What is placemaking and how can we use it to get more people active?
During the track, we will present the concept of Placemaking, which, according to Placemaking Europe, “is a strategy for co-creation that focuses on economic and social well-being, as well as, quality of life. Public space quality is the backbone of a sustainable city. To ensure quality in the public realm, cities need great streets supported by places that intuitively captivate users to want to stay longer, human-scale inspired by interaction between buildings and streets, ownership by users, placemaking, good plinths, and a person-centered approach based on user experience”.
Placemaking as a concept and a tool will be presented in theory and practice by four experts:
Hans Karssenberg – Founding Partner at STIPO and the City at Eye Level, Netherlands. His talk will be on The City at Eye Level and the many faces of placemaking: for peace, for social inclusion; for physical activity and much more. Hans loves great places where people meet. He is devoted to human scale, mingled, multi-layered cities, great public spaces, involved communities, and true sustainability. He loves working with people of all kinds, interests, and disciplines, creative and surprising processes, thinking and acting, short and long term.
Vivian Doumpa – Urban Planner and Geographer, Greece. Her talk will be on how, by mixing aspects and tools of placemaking, participatory planning, and socio-cultural management, we can develop interdisciplinary approaches, methodologies, partnerships, and projects that enhance inclusivity and equity in urban communities. Vivian is inspired by and appreciates the value of culture and creativity in daily life. She is enjoying life as a freelancer, collaborating on projects that focus on public spaces and placemaking, urban and spatial strategic development, transnational cooperation programmes, as well as research on issues related to street performers and urban music studies.
Levente Polyak – Urban Planner and Researcher at Critical Concrete, Hungary.

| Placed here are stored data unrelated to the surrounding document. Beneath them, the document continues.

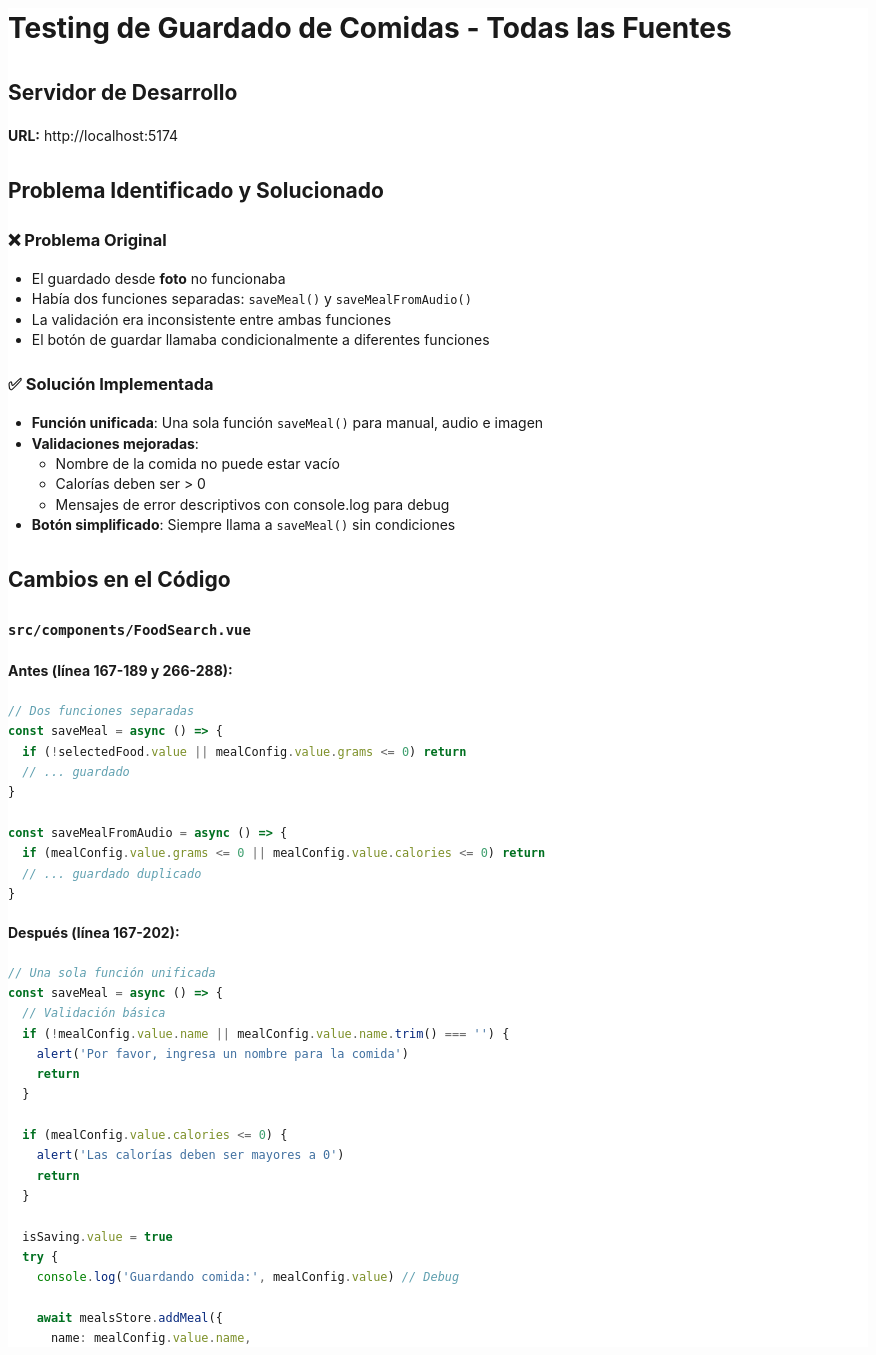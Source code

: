 # Testing de Guardado de Comidas - Todas las Fuentes

## Servidor de Desarrollo
**URL:** http://localhost:5174

## Problema Identificado y Solucionado

### ❌ Problema Original
- El guardado desde **foto** no funcionaba
- Había dos funciones separadas: `saveMeal()` y `saveMealFromAudio()`
- La validación era inconsistente entre ambas funciones
- El botón de guardar llamaba condicionalmente a diferentes funciones

### ✅ Solución Implementada
- **Función unificada**: Una sola función `saveMeal()` para manual, audio e imagen
- **Validaciones mejoradas**:
  - Nombre de la comida no puede estar vacío
  - Calorías deben ser > 0
  - Mensajes de error descriptivos con console.log para debug
- **Botón simplificado**: Siempre llama a `saveMeal()` sin condiciones

## Cambios en el Código

### `src/components/FoodSearch.vue`

#### Antes (línea 167-189 y 266-288):
```typescript
// Dos funciones separadas
const saveMeal = async () => {
  if (!selectedFood.value || mealConfig.value.grams <= 0) return
  // ... guardado
}

const saveMealFromAudio = async () => {
  if (mealConfig.value.grams <= 0 || mealConfig.value.calories <= 0) return
  // ... guardado duplicado
}
```

#### Después (línea 167-202):
```typescript
// Una sola función unificada
const saveMeal = async () => {
  // Validación básica
  if (!mealConfig.value.name || mealConfig.value.name.trim() === '') {
    alert('Por favor, ingresa un nombre para la comida')
    return
  }

  if (mealConfig.value.calories <= 0) {
    alert('Las calorías deben ser mayores a 0')
    return
  }

  isSaving.value = true
  try {
    console.log('Guardando comida:', mealConfig.value) // Debug

    await mealsStore.addMeal({
      name: mealConfig.value.name,
```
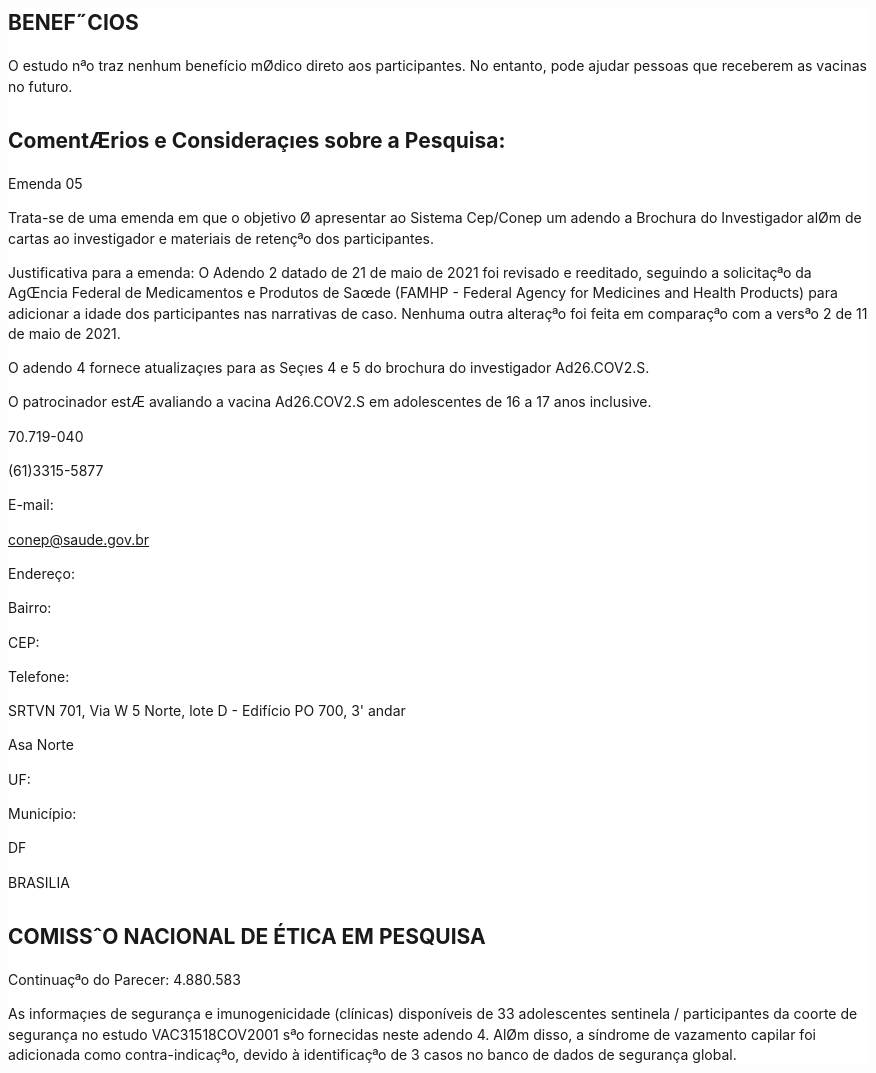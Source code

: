 ## BENEF˝CIOS

O estudo nªo traz nenhum benefício mØdico direto aos participantes. No entanto, pode ajudar pessoas que receberem as vacinas no futuro.

## ComentÆrios e Consideraçıes sobre a Pesquisa:

Emenda 05

Trata-se de uma emenda em que o objetivo Ø apresentar ao Sistema Cep/Conep um adendo a Brochura do Investigador alØm de cartas ao investigador e materiais de retençªo dos participantes.

Justificativa para a emenda: O Adendo 2 datado de 21 de maio de 2021 foi revisado e reeditado, seguindo a solicitaçªo da AgŒncia Federal de Medicamentos e Produtos de Saœde (FAMHP - Federal Agency for Medicines and Health Products) para adicionar a idade dos participantes nas narrativas de caso. Nenhuma outra alteraçªo foi feita em comparaçªo com a versªo 2 de 11 de maio de 2021.

O adendo 4 fornece atualizaçıes para as Seçıes 4 e 5 do brochura do investigador Ad26.COV2.S.

O patrocinador estÆ avaliando a vacina Ad26.COV2.S em adolescentes de 16 a 17 anos inclusive.

70.719-040

(61)3315-5877

E-mail:

conep@saude.gov.br

Endereço:

Bairro:

CEP:

Telefone:

SRTVN 701, Via W 5 Norte, lote D - Edifício PO 700, 3' andar

Asa Norte

UF:

Município:

DF

BRASILIA

## COMISSˆO NACIONAL DE ÉTICA EM PESQUISA



Continuaçªo do Parecer: 4.880.583

As informaçıes de segurança e imunogenicidade (clínicas) disponíveis de 33 adolescentes sentinela / participantes da coorte de segurança no estudo VAC31518COV2001 sªo fornecidas neste adendo 4. AlØm disso, a síndrome de vazamento capilar foi adicionada como contra-indicaçªo, devido à identificaçªo de 3 casos no banco de dados de segurança global.
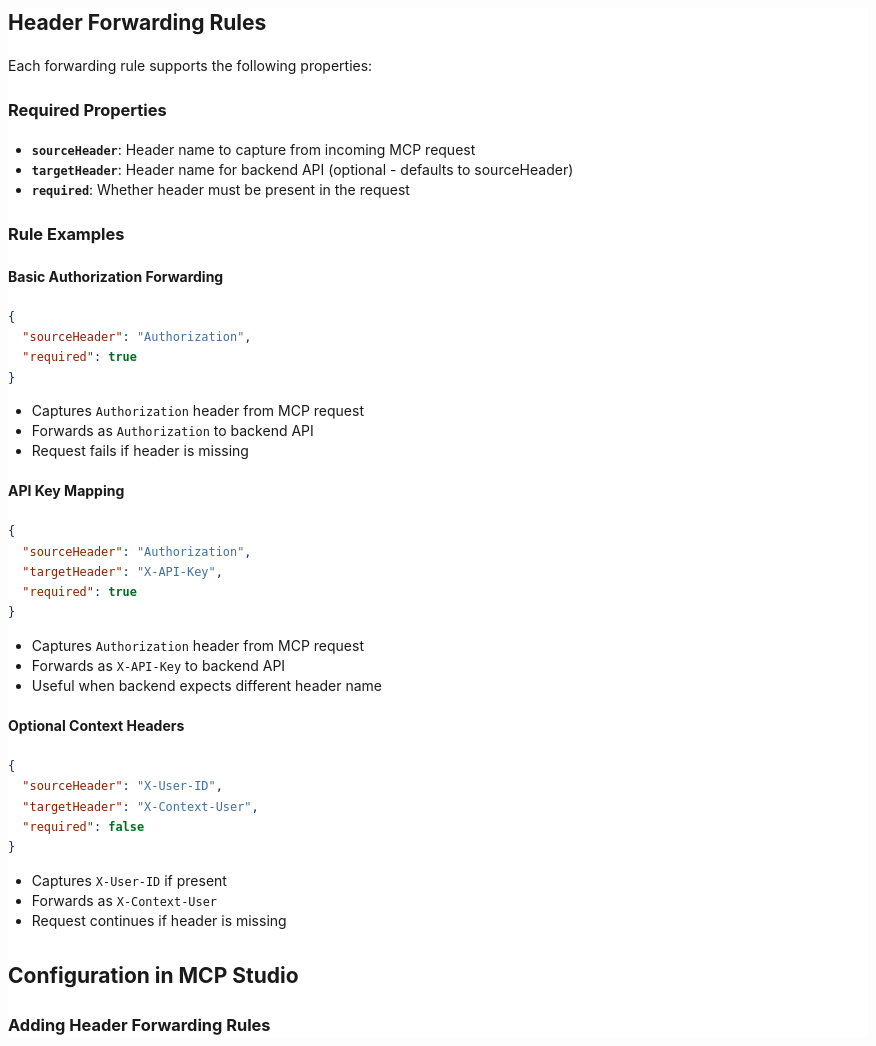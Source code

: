## Header Forwarding Rules

Each forwarding rule supports the following properties:

### Required Properties

- **`sourceHeader`**: Header name to capture from incoming MCP request
- **`targetHeader`**: Header name for backend API (optional - defaults to sourceHeader)
- **`required`**: Whether header must be present in the request

### Rule Examples

#### Basic Authorization Forwarding
```json
{
  "sourceHeader": "Authorization",
  "required": true
}
```
- Captures `Authorization` header from MCP request
- Forwards as `Authorization` to backend API
- Request fails if header is missing

#### API Key Mapping
```json
{
  "sourceHeader": "Authorization", 
  "targetHeader": "X-API-Key",
  "required": true
}
```
- Captures `Authorization` header from MCP request
- Forwards as `X-API-Key` to backend API
- Useful when backend expects different header name

#### Optional Context Headers
```json
{
  "sourceHeader": "X-User-ID",
  "targetHeader": "X-Context-User",
  "required": false
}
```
- Captures `X-User-ID` if present
- Forwards as `X-Context-User`
- Request continues if header is missing

## Configuration in MCP Studio

### Adding Header Forwarding Rules
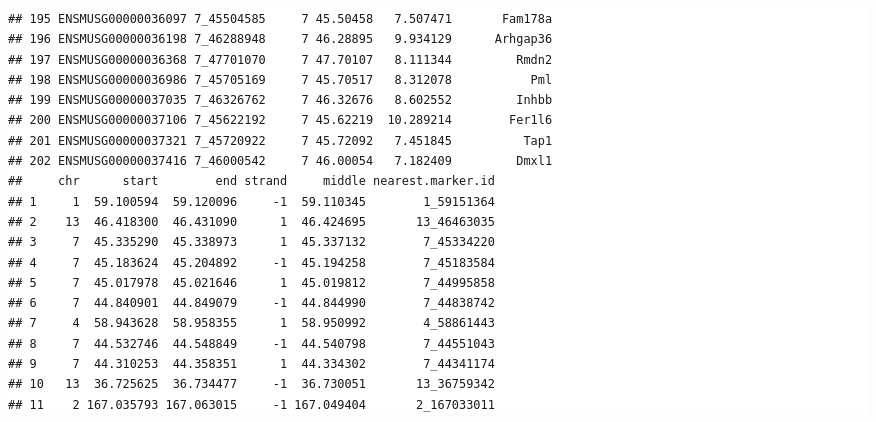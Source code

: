     ## 195 ENSMUSG00000036097 7_45504585     7 45.50458   7.507471       Fam178a
    ## 196 ENSMUSG00000036198 7_46288948     7 46.28895   9.934129      Arhgap36
    ## 197 ENSMUSG00000036368 7_47701070     7 47.70107   8.111344         Rmdn2
    ## 198 ENSMUSG00000036986 7_45705169     7 45.70517   8.312078           Pml
    ## 199 ENSMUSG00000037035 7_46326762     7 46.32676   8.602552         Inhbb
    ## 200 ENSMUSG00000037106 7_45622192     7 45.62219  10.289214        Fer1l6
    ## 201 ENSMUSG00000037321 7_45720922     7 45.72092   7.451845          Tap1
    ## 202 ENSMUSG00000037416 7_46000542     7 46.00054   7.182409         Dmxl1
    ##     chr      start        end strand     middle nearest.marker.id
    ## 1     1  59.100594  59.120096     -1  59.110345        1_59151364
    ## 2    13  46.418300  46.431090      1  46.424695       13_46463035
    ## 3     7  45.335290  45.338973      1  45.337132        7_45334220
    ## 4     7  45.183624  45.204892     -1  45.194258        7_45183584
    ## 5     7  45.017978  45.021646      1  45.019812        7_44995858
    ## 6     7  44.840901  44.849079     -1  44.844990        7_44838742
    ## 7     4  58.943628  58.958355      1  58.950992        4_58861443
    ## 8     7  44.532746  44.548849     -1  44.540798        7_44551043
    ## 9     7  44.310253  44.358351      1  44.334302        7_44341174
    ## 10   13  36.725625  36.734477     -1  36.730051       13_36759342
    ## 11    2 167.035793 167.063015     -1 167.049404       2_167033011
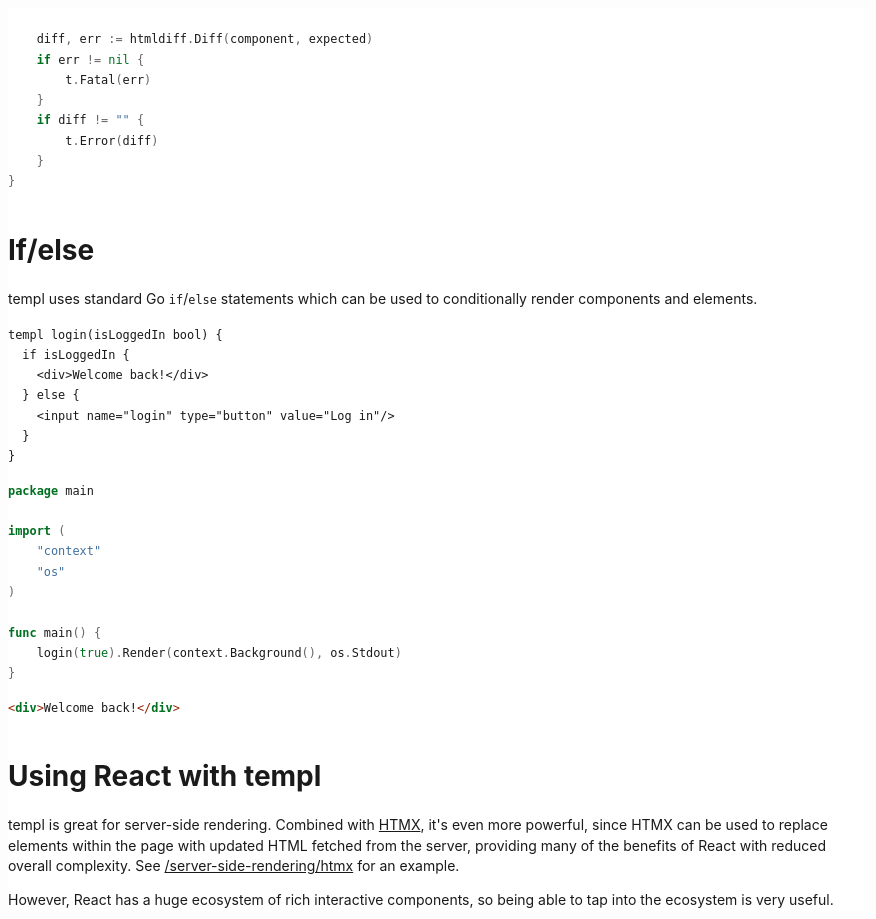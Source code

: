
 ```go

	diff, err := htmldiff.Diff(component, expected)
	if err != nil {
		t.Fatal(err)
	}
	if diff != "" {
		t.Error(diff)
	}
}
```

# If/else

templ uses standard Go `if`/`else` statements which can be used to conditionally render components and elements.

```templ title="component.templ"
templ login(isLoggedIn bool) {
  if isLoggedIn {
    <div>Welcome back!</div>
  } else {
    <input name="login" type="button" value="Log in"/>
  }
}
```

```go title="main.go"
package main

import (
	"context"
	"os"
)

func main() {
	login(true).Render(context.Background(), os.Stdout)
}
```

```html title="Output"
<div>Welcome back!</div>
```

# Using React with templ

templ is great for server-side rendering. Combined with [HTMX](https://htmx.org/), it's even more powerful, since HTMX can be used to replace elements within the page with updated HTML fetched from the server, providing many of the benefits of React with reduced overall complexity. See [/server-side-rendering/htmx](/server-side-rendering/htmx) for an example.

However, React has a huge ecosystem of rich interactive components, so being able to tap into the ecosystem is very useful.

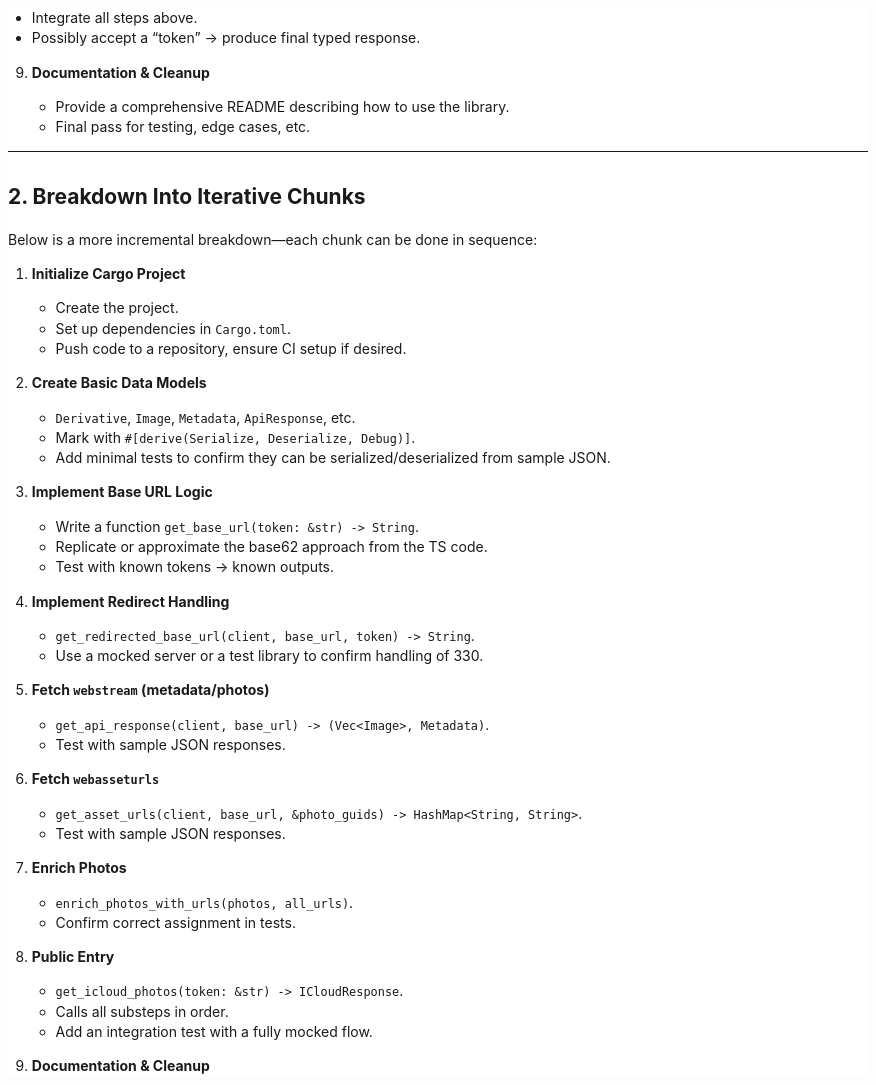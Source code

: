    * Integrate all steps above.
   * Possibly accept a “token” → produce final typed response.

9. **Documentation & Cleanup**

   * Provide a comprehensive README describing how to use the library.
   * Final pass for testing, edge cases, etc.

---

## 2. Breakdown Into Iterative Chunks

Below is a more incremental breakdown—each chunk can be done in sequence:

1. **Initialize Cargo Project**

   * Create the project.
   * Set up dependencies in `Cargo.toml`.
   * Push code to a repository, ensure CI setup if desired.

2. **Create Basic Data Models**

   * `Derivative`, `Image`, `Metadata`, `ApiResponse`, etc.
   * Mark with `#[derive(Serialize, Deserialize, Debug)]`.
   * Add minimal tests to confirm they can be serialized/deserialized from sample JSON.

3. **Implement Base URL Logic**

   * Write a function `get_base_url(token: &str) -> String`.
   * Replicate or approximate the base62 approach from the TS code.
   * Test with known tokens → known outputs.

4. **Implement Redirect Handling**

   * `get_redirected_base_url(client, base_url, token) -> String`.
   * Use a mocked server or a test library to confirm handling of 330.

5. **Fetch `webstream` (metadata/photos)**

   * `get_api_response(client, base_url) -> (Vec<Image>, Metadata)`.
   * Test with sample JSON responses.

6. **Fetch `webasseturls`**

   * `get_asset_urls(client, base_url, &photo_guids) -> HashMap<String, String>`.
   * Test with sample JSON responses.

7. **Enrich Photos**

   * `enrich_photos_with_urls(photos, all_urls)`.
   * Confirm correct assignment in tests.

8. **Public Entry**

   * `get_icloud_photos(token: &str) -> ICloudResponse`.
   * Calls all substeps in order.
   * Add an integration test with a fully mocked flow.

9. **Documentation & Cleanup**
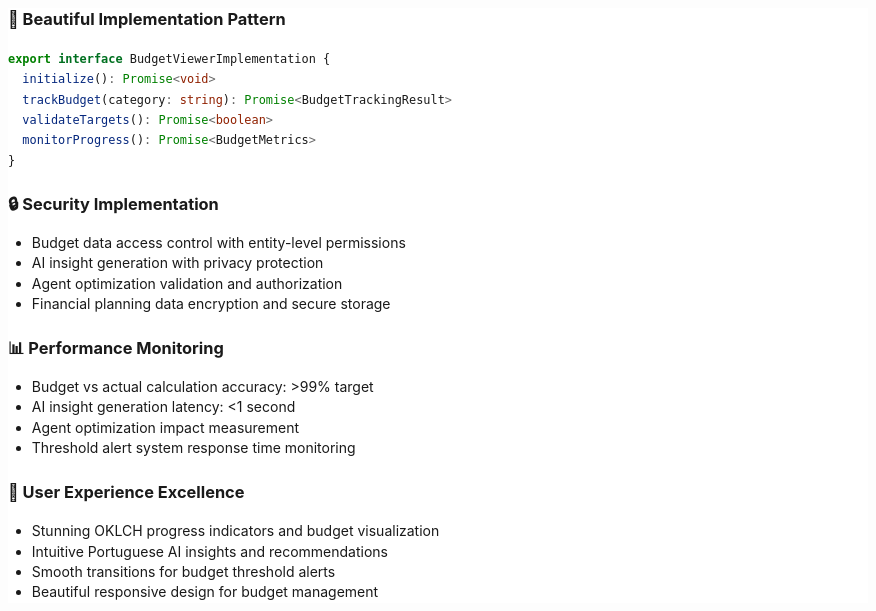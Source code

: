 ### **🎯 Beautiful Implementation Pattern**
```typescript
export interface BudgetViewerImplementation {
  initialize(): Promise<void>
  trackBudget(category: string): Promise<BudgetTrackingResult>
  validateTargets(): Promise<boolean>
  monitorProgress(): Promise<BudgetMetrics>
}
```

### **🔒 Security Implementation**
- Budget data access control with entity-level permissions
- AI insight generation with privacy protection
- Agent optimization validation and authorization
- Financial planning data encryption and secure storage

### **📊 Performance Monitoring**
- Budget vs actual calculation accuracy: >99% target
- AI insight generation latency: <1 second
- Agent optimization impact measurement
- Threshold alert system response time monitoring

### **🎨 User Experience Excellence**
- Stunning OKLCH progress indicators and budget visualization
- Intuitive Portuguese AI insights and recommendations
- Smooth transitions for budget threshold alerts
- Beautiful responsive design for budget management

He has worked on urban regeneration programs for the New York, Paris, Rome, Vienna, and Budapest municipalities. His talk will be on guidelines for designing and sustaining partnerships across sectors, funding schemes; and mobilisation and activation of communities all linked to inclusive, sustainable places for people. With his organisation Eutropean, he offers assistance to municipalities, NGOs and community groups in participatory planning, policy development as well as in fundraising, cooperation, and communication. Eutropean is specialised in urban regeneration processes, cultural development, community participation, local economic development, and social innovation, with a special focus on building development scenarios on existing resources.
Daniel Radai – Urban Planner (strategic placemaker) and water polo coach, Hungary. He is currently working on how to galvanise everyday active life in the urban environment – particularly by encouraging cycling, running and fitness in the city. He will present the Urban Ideals project aimed at contributing to an active, healthy city with alternative space-use acupuncture strategies. Daniel’s main goals are healthy and resilient communities and urban environments. Observing and inspired by policies, public spaces, mobility and community life globally, Daniel offers the combined assets of two greatly different professions – sports coach and urban planner – to successfully reflect on and tackle varying present and foreseen challenges.
More speakers will be announced soon. Are you ready to explore Budapest with us?